Upgrading Anthos Service Mesh on GKE

This guide explains how to upgrade Anthos Service Mesh from version 1.4.5+ to version 1.5.4 on Google Kubernetes Engine.

Redeploying the Anthos Service Mesh control plane components takes about 5 to 10 minutes to complete. Additionally, you need to inject new sidecar proxies in all of your workloads so they are updated with the current Anthos Service Mesh version. The time it takes to update the sidecar proxies depends on many factors, such as the number of pods, the number of nodes, deployment scaling settings, pod disruption budgets, and other configuration settings. A rough estimate of the time that it takes to update the sidecar proxies is 100 pods per minute.

Overview of the upgrade

This section outlines the steps that you take to upgrade Anthos Service Mesh.

Prepare

  1. Review the Supported features and this upgrade guide to become familiar with the features and the upgrade process.

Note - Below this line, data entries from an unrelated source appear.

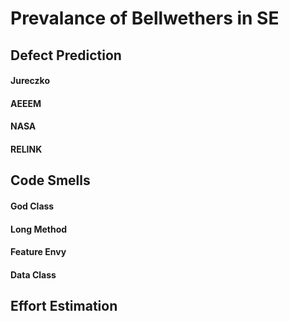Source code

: # Prevalance of Bellwethers in SE

## Defect Prediction
#### Jureczko
#### AEEEM
#### NASA
#### RELINK 

## Code Smells
#### God Class
#### Long Method 
#### Feature Envy 
#### Data Class

## Effort Estimation
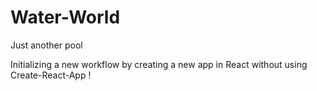 # Water-World
Just another pool

Initializing a new workflow by creating a new app in React without using Create-React-App ! 
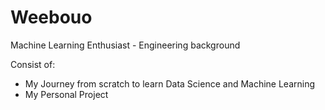# Weebouo
Machine Learning Enthusiast - Engineering background

Consist of:
- My Journey from scratch to learn Data Science and Machine Learning
- My Personal Project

  2. If you enabled optional features when you installed the previous version of Anthos Service Mesh by adding --set values flags to the istioctl apply command line, you need to use the same flags when you run istioctl apply to install 1.5.4.

  3. If you enabled optional features when you installed the previous version Anthos Service Mesh by adding the -f flag to the istioctl apply command line to specify a YAML file, you need to convert the YAML from the IstioControlPlane API to the IstioOperator API, and specify the updated YAML when you run istioctl apply to install 1.5.4.

  4. If you are upgrading Anthos Service Mesh on a private cluster, you must add a firewall rule to open port 15017 if you want to use automatic sidecar injection. If you don't add the firewall rule and automatic sidecar injection is enabled, you get an error when you deploy workloads. For details on adding a firewall rule, see Adding firewall rules for specific use cases.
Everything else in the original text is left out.